European finance ministers came out of their late-night, closed-door meeting Sunday with all guns blazing. The question is, how long will their ammunition last?
In essence, the European Central Bank will buy up the bad debt of Greece (which Moody’s said it is about to drop to junk status) and any other EU countries needing help and issue its own bonds to pay for them. In this way, the whole of the EU (along with help from the IMF) is stepping in to back up its floundering members, to the tune of nearly $1 trillion. That sounds impressive until you realize that Greece’s debt alone is over $400 billion. Greece is in the worst shape but it is also one of the smallest of the EU member economies. Throw in the rest of the PIIGS (or PIGIS as I recently saw it spelled)—Portugal, Ireland, Italy and Spain—and that trillion bucks disappears in a hurry. Oh, and then there’s Hungary, and Austria’s not looking so good, and ….
The stock markets loved it, of course, but that could change in a hurry. This mess has now cost German Chancellor Angela Merkel her majority in the Upper House and a legal challenge to the bailout in German courts is entirely possible. The UK is trying to form a new government which is almost certain to be weak and short-lived. French President Sarkozy may also soon be facing an opposition controlled National Assembly due to public anger over the bailout.
EU leaders are pedaling as fast as they can and this weekend’s plan is straining the union’s legal structure (much of it was enacted through “emergency” provisions). There is growing concern that this weekend was a dramatic push towards a United States of Europe and there is certainly no consensus for that.
Many commentators have described the EU plan as a TARP for Europe. Its goal is largely the same. TARP took bad bank and other corporate debt and put in on the Federal Reserve’s books. The EU is now taking bad sovereign debt and putting in on the books of the ECB. In short, debt is being paid with more debt but now with taxpayers' help. In both cases the hope is that over time somehow the mess will clear itself up. It is not at all clear that is the case and, even it were true, that the credit markets will give it that time. This is high stakes poker unlike anything we’ve ever seen.
Note: Good analysis and discussion of the EU bailout can be found at many of the financial and economics blogs I have refered to in the past, including: Bill McBride's Calculated Risk (always my first stop), Paul Krugman's Conscience of a Liberal, Yves Smith's Naked Capitalism, and The Baseline Scenario of Simon Johnson and James Kwak.
Note 2: Here's a succinct evaluation of the bailout's problems from Bloomberg's Businessweek:
The leaders of the euro-area countries have thrown 750 billion euros ($963 billion) at shoring up confidence in the single currency.

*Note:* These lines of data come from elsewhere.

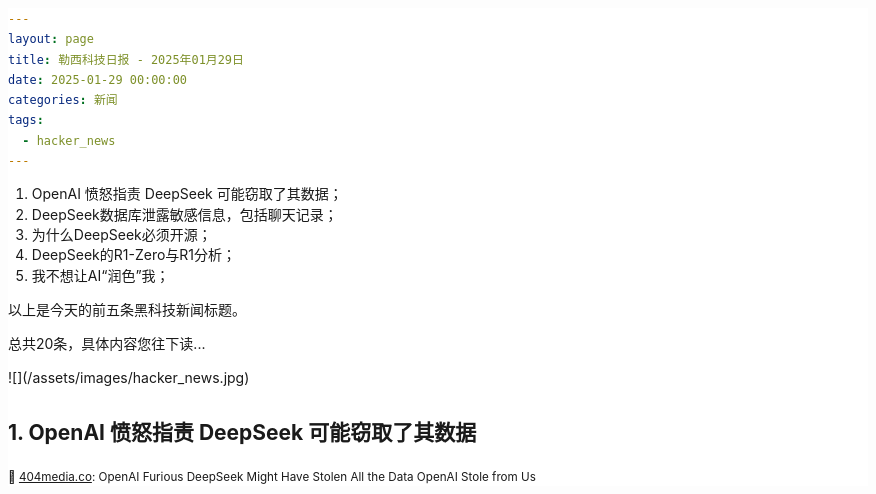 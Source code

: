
 ```yaml
---
layout: page
title: 勒西科技日报 - 2025年01月29日
date: 2025-01-29 00:00:00
categories: 新闻
tags:
  - hacker_news
---
```



1. OpenAI 愤怒指责 DeepSeek 可能窃取了其数据；
1. DeepSeek数据库泄露敏感信息，包括聊天记录；
1. 为什么DeepSeek必须开源；
1. DeepSeek的R1-Zero与R1分析；
1. 我不想让AI“润色”我；

以上是今天的前五条黑科技新闻标题。

总共20条，具体内容您往下读...


<iframe src="/signup.html" width="100%" height="270" frameborder="0"></iframe>
![](/assets/images/hacker_news.jpg)


## <a name="1"></a>1. OpenAI 愤怒指责 DeepSeek 可能窃取了其数据 
<small>🔗 [404media.co](https://www.404media.co/openai-furious-deepseek-might-have-stolen-all-the-data-openai-stole-from-us/): OpenAI Furious DeepSeek Might Have Stolen All the Data OpenAI Stole from Us</small>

But it doesn’t matter how many zeros you put on the end of a bad idea. It’s still a bad idea.
In reality, you can’t stabilize a sinking ship.
The new stability package suffers from the same problem as all the other ones the European Union has come up with in the months since the Greek crisis started rattling the markets last year: It tries to fix the symptoms, not the causes.
Greece has exposed deep structural problems within the euro. There is no mechanism to stop governments breaking the rules. There is no popular support for massive fiscal transfers between countries. The rules for the euro area have turned out to be unreliable. And there is no way to start stimulating economic growth again in the heavily indebted nations.
Those are the hard questions. Even 750 billion euros won’t get close to answering any of them.